Responding to an electric vehicle fire requires a new way of thinking about the fire’s fuel source. In a fire in a petrol or diesel car, it is mainly plastic that catches fire. It can be suppressed with water or foam to eliminate oxygen. Burning batteries in a module of a pack under the car can cause an exothermic event. They are much harder to reach. It is necessary to remove the flames and cool the battery.

“It’s a different way of thinking for firefighters – we want to put the wet stuff on top of the red stuff, but with an EV battery fire we have to consider the unstable chemical process of thermal runaway,” says Emma. .

Firefighter Emma Sutcliffe. Copyright © Louisa Jones Photography.

“This happens when a battery cell is abused, causing it to short circuit and heat up quickly. As the pressure increases, the cell can burst and release toxic and flammable gases which can ignite. The heat then dissipates to other nearby cells and the same thing happens, causing a domino effect.

“Our best suppression tool is water, and often in large quantities.
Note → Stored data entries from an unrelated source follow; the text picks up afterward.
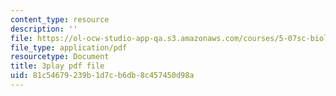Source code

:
 ```yaml
---
content_type: resource
description: ''
file: https://ol-ocw-studio-app-qa.s3.amazonaws.com/courses/5-07sc-biological-chemistry-i-fall-2013/81c54679239b1d7cb6db8c457450d98a_ddt1KuSdoOg.pdf
file_type: application/pdf
resourcetype: Document
title: 3play pdf file
uid: 81c54679-239b-1d7c-b6db-8c457450d98a
---
```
By sweeping the underside of the EV battery with water, we dissipate the heat through the water, eventually slowing and stopping the spread of heat from cell to cell, but because this heat is created in a cell that is inside a module and battery pack, it can take a long time to cool it down effectively.

“In some circumstances it is a valid option to allow the battery to burn out and not try to suppress the flames or cool the battery. This allows it to burn hot and fast, clearing blocked energy, while we protect exhibits.

Automakers are working on greater safety in the unlikely event of a thermal track. For example, the Tesla Model 3 battery is designed to exhaust flames out the back. A thermal runaway BEV fire is still rare, but it can mean a greater use of resources such as people and water.

“What is clear is that more research and testing is needed to help emergency responders become more familiar and comfortable with handling an incident involving an electric vehicle or unit. EV charging station,” says Emma.

First responders are still learning how to handle electric vehicle battery fires, but thanks to the work of people like Emma, ​​they are learning more every day.